The command line interface has been designed to be a drop-in replacement for the `ghkss` binary from the TISEAN package. It accepts the same parameters as the original binary. The usage information is as follows:

```
./ghkss [OPTIONS] [datafiles...]


POSITIONALS:
  datafiles TEXT [-]  ...     Data files ("-" for stdin). For compatibility with TISEAN, by 
                              default the last valid file is being used. Use -a to filter all 
                              files. 

OPTIONS:
  -h,     --help              Print this help message and exit 
  -a,     --all Excludes: --output 
                              Filter all files (independently). 
  -l,     --length UINT [whole file] 
                              # of data to use 
  -x,     --skip-lines UINT:NONNEGATIVE [0]  
                              # of lines to be ignored 
  -c,     --columns UINT[,UINT...] [1,..,# of components] 
                              column(s) to read 
  -C,     --components UINT:POSITIVE [1]  Excludes: -m 
                              # of components 
  -e,     --embedding-dimension UINT:POSITIVE [5]  Excludes: -m 
                              embedding dimension 
  -m INT,INT [1,5]  Excludes: --components --embedding-dimension 
                              # of components,embedding dimension. Same as using -C and -e, for 
                              compatibility with TISEAN. 
  -d,     --delay UINT:POSITIVE [1]  
                              delay 
  -q,     --project-dim UINT:POSITIVE [2]  
                              dimension to project to 
  -k,     --kmin UINT:POSITIVE [50]  
                              minimal number of neighbours 
  -r,     --radius FLOAT [(interval of data)/1000] 
                              minimal neighbourhood size 
  -i,     --iterations UINT:POSITIVE [1]  
                              # of iterations 
  -2,     --euclidean         use the Euclidean metric instead of the maximum norm 
  -t,     --tisean-epsilon    use TISEAN style epsilon widening 
  -o,     --output TEXT Excludes: --all 
                              name of output file [Default: 'datafile'.opt.n, where n is the 
                              iteration. If no -o or -a is given, the last iteration is also 
                              written to stdout] 
  -v,     --verbose [0]       increase verbosity. Can be repeated multiple times to increase 
                              verbosity further. 

```

## Licensing
This package is licenced under the MIT license which can be found in the file [LICENSE.txt](LICENSE.txt).

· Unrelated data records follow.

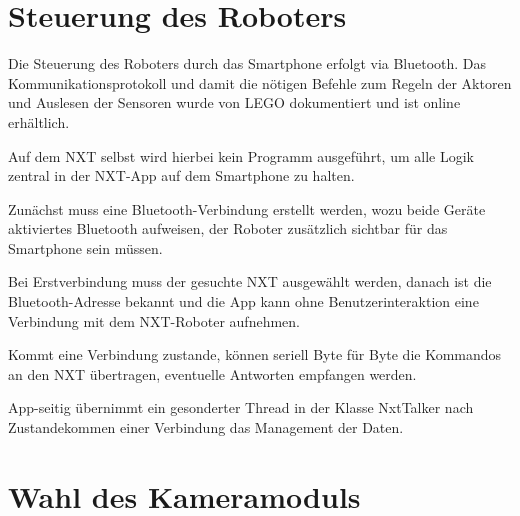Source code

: \pagebreak

\section{Steuerung des Roboters}

Die Steuerung des Roboters durch das Smartphone erfolgt via Bluetooth.
Das Kommunikationsprotokoll und damit die nötigen Befehle zum Regeln der Aktoren und Auslesen der Sensoren wurde von LEGO dokumentiert und ist online erhältlich\cite{nxt_comm_protocol}.

Auf dem NXT selbst wird hierbei kein Programm ausgeführt, um alle Logik zentral in der NXT-App auf dem Smartphone zu halten.

Zunächst muss eine Bluetooth-Verbindung erstellt werden, wozu beide Geräte aktiviertes Bluetooth aufweisen, der Roboter zusätzlich sichtbar für das Smartphone sein müssen.

Bei Erstverbindung muss der gesuchte NXT ausgewählt werden, danach ist die Bluetooth-Adresse bekannt und die App kann ohne Benutzerinteraktion eine Verbindung mit dem NXT-Roboter aufnehmen.

Kommt eine Verbindung zustande, können seriell Byte für Byte die Kommandos an den NXT übertragen, eventuelle Antworten empfangen werden.

App-seitig übernimmt ein gesonderter Thread in der Klasse NxtTalker nach Zustandekommen einer Verbindung das Management der Daten.

\section{Wahl des Kameramoduls}
\label{sec:Kamera}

The CLI11 library contained in the third party folder is licensed under a BSD style license which can be found in the file [third_party/CLI11/LICENSE.txt](third_party/CLI11/LICENSE.txt).

The Eigen library is licensed under the [MPL 2.0 license](third_party/Eigen/LICENSE.txt).



## References

[1] P. Grassberger, R. Hegger, H. Kantz, C. Schaffrath, and T. Schreiber, “On noise reduction methods for chaotic data,” Chaos: An Interdisciplinary Journal of Nonlinear Science, vol. 3, no. 2, pp. 127–141, Apr. 1993, doi: 10.1063/1.165979.

[2] H. Kantz and T. Schreiber, "Nonlinear Time Series Analysis", 2nd ed. Cambridge: Cambridge University Press, 2003. doi: 10.1017/CBO9780511755798.